* Exercise prompt
In the records below, find each line that holds "write" and return it.
[Opening Data shown section]
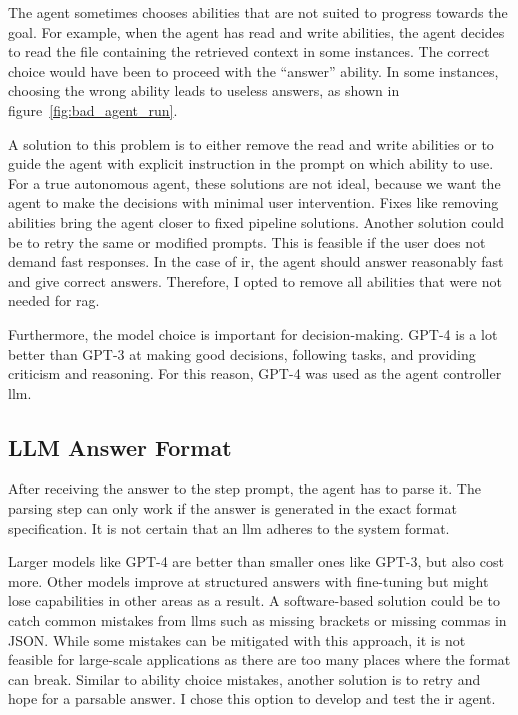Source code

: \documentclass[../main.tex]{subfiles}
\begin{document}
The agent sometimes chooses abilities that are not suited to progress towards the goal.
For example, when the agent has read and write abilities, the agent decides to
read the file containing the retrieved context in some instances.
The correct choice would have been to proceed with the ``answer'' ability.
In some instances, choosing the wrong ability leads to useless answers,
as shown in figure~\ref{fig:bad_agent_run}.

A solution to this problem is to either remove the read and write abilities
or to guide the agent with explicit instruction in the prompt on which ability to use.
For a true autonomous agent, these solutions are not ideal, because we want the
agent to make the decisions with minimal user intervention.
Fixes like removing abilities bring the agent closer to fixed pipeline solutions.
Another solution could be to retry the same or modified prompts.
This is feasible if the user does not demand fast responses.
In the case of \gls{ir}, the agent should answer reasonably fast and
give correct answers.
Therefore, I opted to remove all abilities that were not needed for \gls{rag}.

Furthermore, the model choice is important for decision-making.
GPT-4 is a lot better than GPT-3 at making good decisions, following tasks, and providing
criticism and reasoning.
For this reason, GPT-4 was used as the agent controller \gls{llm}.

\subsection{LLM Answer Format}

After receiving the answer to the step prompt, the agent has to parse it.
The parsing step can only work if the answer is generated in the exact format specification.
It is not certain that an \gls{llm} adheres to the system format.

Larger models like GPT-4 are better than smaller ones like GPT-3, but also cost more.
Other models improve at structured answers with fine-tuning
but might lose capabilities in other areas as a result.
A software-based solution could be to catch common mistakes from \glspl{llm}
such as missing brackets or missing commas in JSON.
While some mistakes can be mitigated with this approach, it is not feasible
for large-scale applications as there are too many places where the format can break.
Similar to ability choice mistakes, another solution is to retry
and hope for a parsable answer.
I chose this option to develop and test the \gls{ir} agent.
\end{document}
[Closing Data shown section]
[Opening Data shown section]
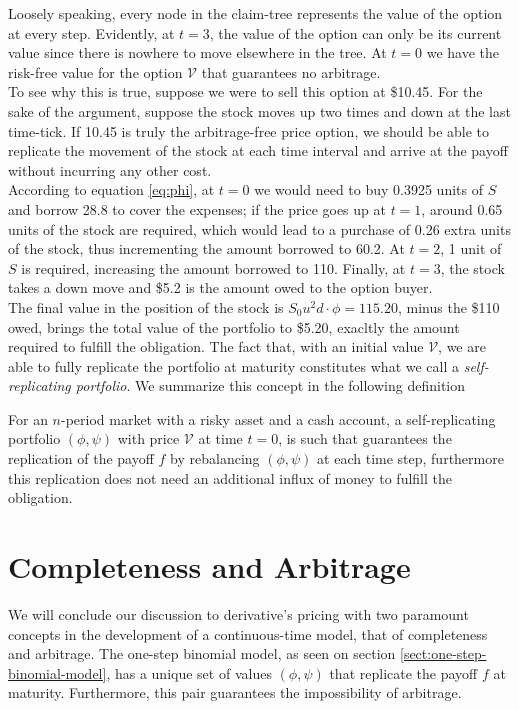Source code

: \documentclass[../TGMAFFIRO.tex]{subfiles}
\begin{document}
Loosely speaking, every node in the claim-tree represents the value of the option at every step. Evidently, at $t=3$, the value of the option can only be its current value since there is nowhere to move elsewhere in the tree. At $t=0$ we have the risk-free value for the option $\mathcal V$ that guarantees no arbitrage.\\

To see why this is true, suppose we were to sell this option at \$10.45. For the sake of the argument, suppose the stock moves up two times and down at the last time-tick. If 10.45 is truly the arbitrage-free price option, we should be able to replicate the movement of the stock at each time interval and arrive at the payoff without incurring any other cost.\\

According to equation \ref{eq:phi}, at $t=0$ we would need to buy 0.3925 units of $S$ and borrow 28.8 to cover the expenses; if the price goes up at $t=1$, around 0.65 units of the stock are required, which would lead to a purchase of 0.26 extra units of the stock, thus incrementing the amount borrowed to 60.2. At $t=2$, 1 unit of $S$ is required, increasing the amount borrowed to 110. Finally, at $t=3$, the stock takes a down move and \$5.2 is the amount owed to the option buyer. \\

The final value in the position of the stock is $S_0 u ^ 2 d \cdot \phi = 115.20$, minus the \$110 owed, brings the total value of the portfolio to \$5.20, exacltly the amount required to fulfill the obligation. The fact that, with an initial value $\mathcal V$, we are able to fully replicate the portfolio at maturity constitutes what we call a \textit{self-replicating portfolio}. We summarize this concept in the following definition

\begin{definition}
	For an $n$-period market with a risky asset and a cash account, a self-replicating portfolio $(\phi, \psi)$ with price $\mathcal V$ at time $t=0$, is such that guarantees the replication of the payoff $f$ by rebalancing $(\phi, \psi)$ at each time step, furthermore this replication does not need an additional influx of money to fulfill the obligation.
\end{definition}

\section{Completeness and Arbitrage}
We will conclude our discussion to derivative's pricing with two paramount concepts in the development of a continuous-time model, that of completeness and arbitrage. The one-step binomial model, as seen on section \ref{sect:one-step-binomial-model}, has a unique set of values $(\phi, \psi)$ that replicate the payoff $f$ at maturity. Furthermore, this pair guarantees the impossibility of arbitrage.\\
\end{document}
[Closing Data shown section]
* Exercise response
For example, when the agent has read and write abilities, the agent decides to
A solution to this problem is to either remove the read and write abilities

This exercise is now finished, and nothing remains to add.